Understanding one’s self-worth does not mean that we stop working on ourselves and we stop improving.

Top-sellers that I work with never stop working on their inner game of selling; they push themselves higher.

Understanding one’s self-worth also means having the humility to delegate those tasks that others can do better.

High-performers therefore understand and are confident in their self-worth. At the same time, they’re also self-aware enough to know how to build teams that complement their skill-sets.


  • High-Performers Don’t React: They Respond.
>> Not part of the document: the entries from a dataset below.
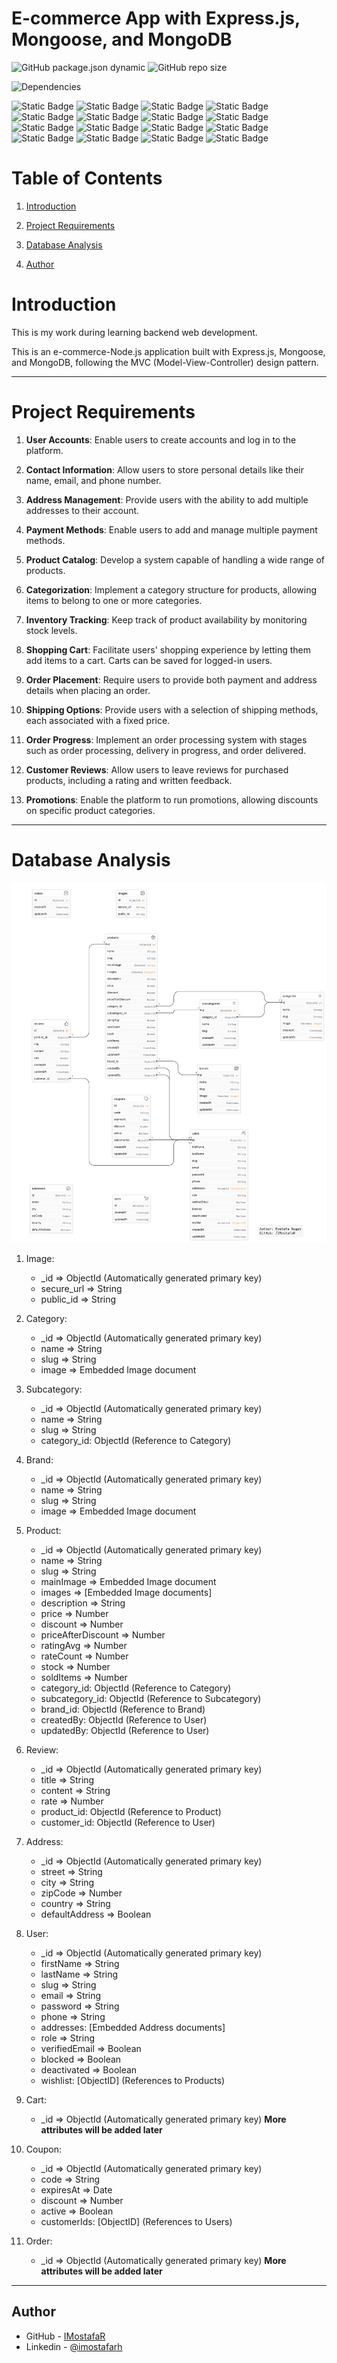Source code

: # E-commerce App with Express.js, Mongoose, and MongoDB

![GitHub package.json dynamic](https://img.shields.io/github/package-json/version/IMostafaR/e-commerce-nodejs-mongodb) ![GitHub repo size](https://img.shields.io/github/repo-size/IMostafaR/e-commerce-nodejs-mongodb)

![Dependencies](https://img.shields.io/badge/Dependencies-%20package.json-blue)

![Static Badge](https://img.shields.io/badge/Language-JavaScript-%23F7DF1E?logo=javascript&labelColor=black&color=%23F7DF1E)
![Static Badge](https://img.shields.io/badge/npm-v9.5.1-%23CB3837?logo=npm&labelColor=white&color=%23CB3837)
![Static Badge](https://img.shields.io/badge/node-v18.16.0-%23339933?logo=nodedotjs&labelColor=white&color=%23339933)
![Static Badge](https://img.shields.io/badge/Express.js-4.18.2-darkblue?logo=express&labelColor=black&color=darkblue)
![Static Badge](https://img.shields.io/badge/Database-MongoDB-%2347A248?logo=mongodb&labelColor=black&color=%2347A248)
![Static Badge](https://img.shields.io/badge/mongoose-v7.4.2-%23880000?logo=mongoose&labelColor=black&color=%23880000)
![Static Badge](https://img.shields.io/badge/bcrypt-v5.1.0-darkblue?labelColor=black&color=darkblue)
![Static Badge](https://img.shields.io/badge/cloudinary-v1.40.0-darkblue?logoColor=cloudflare&labelColor=black&color=darkblue)
![Static Badge](https://img.shields.io/badge/dotenv-v16.3.1-%23ECD53F?logo=dotenv&logoColor=cloudflare&labelColor=black&color=%23ECD53F)
![Static Badge](https://img.shields.io/badge/joi-v17.9.2-darkblue?logoColor=cloudflare&labelColor=black&color=darkblue)
![Static Badge](https://img.shields.io/badge/jsonwebtoken-v9.0.1-darkblue?logo=jsonwebtokens&logoColor=cloudflare&labelColor=black&color=darkblue)
![Static Badge](https://img.shields.io/badge/morgan-v1.10.0-darkblue?logoColor=cloudflare&labelColor=black&color=darkblue)
![Static Badge](https://img.shields.io/badge/multer-v1.4.5lts.1-darkblue?logoColor=cloudflare&labelColor=black&color=darkblue)
![Static Badge](https://img.shields.io/badge/nodemailer-v6.9.5-darkblue?logoColor=cloudflare&labelColor=black&color=darkblue)
![Static Badge](https://img.shields.io/badge/slugify-v1.6.6-darkblue?logoColor=cloudflare&labelColor=black&color=darkblue)
![Static Badge](https://img.shields.io/badge/uuid-v9.0.0-darkblue?logoColor=cloudflare&labelColor=black&color=darkblue)

# Table of Contents

1. [Introduction](#introduction)
2. [Project Requirements](#project-requirements)
3. [Database Analysis](#database-analysis)

4. [Author](#author)

# Introduction

This is my work during learning backend web development.

This is an e-commerce-Node.js application built with Express.js, Mongoose, and MongoDB, following the MVC (Model-View-Controller) design pattern.

---

# Project Requirements

1. **User Accounts**: Enable users to create accounts and log in to the platform.

2. **Contact Information**: Allow users to store personal details like their name, email, and phone number.

3. **Address Management**: Provide users with the ability to add multiple addresses to their account.

4. **Payment Methods**: Enable users to add and manage multiple payment methods.

5. **Product Catalog**: Develop a system capable of handling a wide range of products.

6. **Categorization**: Implement a category structure for products, allowing items to belong to one or more categories.

7. **Inventory Tracking**: Keep track of product availability by monitoring stock levels.

8. **Shopping Cart**: Facilitate users' shopping experience by letting them add items to a cart. Carts can be saved for logged-in users.

9. **Order Placement**: Require users to provide both payment and address details when placing an order.

10. **Shipping Options**: Provide users with a selection of shipping methods, each associated with a fixed price.

11. **Order Progress**: Implement an order processing system with stages such as order processing, delivery in progress, and order delivered.

12. **Customer Reviews**: Allow users to leave reviews for purchased products, including a rating and written feedback.

13. **Promotions**: Enable the platform to run promotions, allowing discounts on specific product categories.

---

# Database Analysis

![](./ERD.png)

1. Image:

   - \_id => ObjectId (Automatically generated primary key)
   - secure_url => String
   - public_id => String

2. Category:

   - \_id => ObjectId (Automatically generated primary key)
   - name => String
   - slug => String
   - image => Embedded Image document

3. Subcategory:

   - \_id => ObjectId (Automatically generated primary key)
   - name => String
   - slug => String
   - category_id: ObjectId (Reference to Category)

4. Brand:

   - \_id => ObjectId (Automatically generated primary key)
   - name => String
   - slug => String
   - image => Embedded Image document

5. Product:

   - \_id => ObjectId (Automatically generated primary key)
   - name => String
   - slug => String
   - mainImage => Embedded Image document
   - images => [Embedded Image documents]
   - description => String
   - price => Number
   - discount => Number
   - priceAfterDiscount => Number
   - ratingAvg => Number
   - rateCount => Number
   - stock => Number
   - soldItems => Number
   - category_id: ObjectId (Reference to Category)
   - subcategory_id: ObjectId (Reference to Subcategory)
   - brand_id: ObjectId (Reference to Brand)
   - createdBy: ObjectId (Reference to User)
   - updatedBy: ObjectId (Reference to User)

6. Review:

   - \_id => ObjectId (Automatically generated primary key)
   - title => String
   - content => String
   - rate => Number
   - product_id: ObjectId (Reference to Product)
   - customer_id: ObjectId (Reference to User)

7. Address:

   - \_id => ObjectId (Automatically generated primary key)
   - street => String
   - city => String
   - zipCode => Number
   - country => String
   - defaultAddress => Boolean

8. User:

   - \_id => ObjectId (Automatically generated primary key)
   - firstName => String
   - lastName => String
   - slug => String
   - email => String
   - password => String
   - phone => String
   - addresses: [Embedded Address documents]
   - role => String
   - verifiedEmail => Boolean
   - blocked => Boolean
   - deactivated => Boolean
   - wishlist: [ObjectID] (References to Products)

9. Cart:

   - \_id => ObjectId (Automatically generated primary key)
     **More attributes will be added later**

10. Coupon:

    - \_id => ObjectId (Automatically generated primary key)
    - code => String
    - expiresAt => Date
    - discount => Number
    - active => Boolean
    - customerIds: [ObjectID] (References to Users)

11. Order:

    - \_id => ObjectId (Automatically generated primary key)
      **More attributes will be added later**

---

## Author

- GitHub - [IMostafaR](https://github.com/IMostafaR)
- Linkedin - [@imostafarh](https://www.linkedin.com/in/imostafarh/)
High-performers don’t react to circumstances, they respond, and this instinct is something that can be learned.

High-performers understand that their organizations are successful when they are proactive, not reactive.

When they are forced to be reactive, top-performers are more strategic. They allow themselves to feel things, but they don’t allow those feelings to determine their behaviour.

High-performers therefore have developed a sense of control that enables them to keep a steady hand on the wheel even in times of high winds and rough seas.



Not all high-performers fit the aforementioned mold. Indeed, some people are successful in spite of themselves and their bad habits.

Other entrepreneurs have great ideas and skillsets but arrive to the market either too early or too late. Some are victims of extenuating circumstances.

Nonetheless, having been exposed to dozens of successful high-performing entrepreneurs, I’ve noticed that they have either conquered the five traits described here or are working hard towards them.

One certain truth I can sustain, however, is that just like their organizations, high-performing entrepreneurs understand that they are works in progress. They are never finished growing, never finished learning, and they know that the only way to move forwards is to avoid standing still.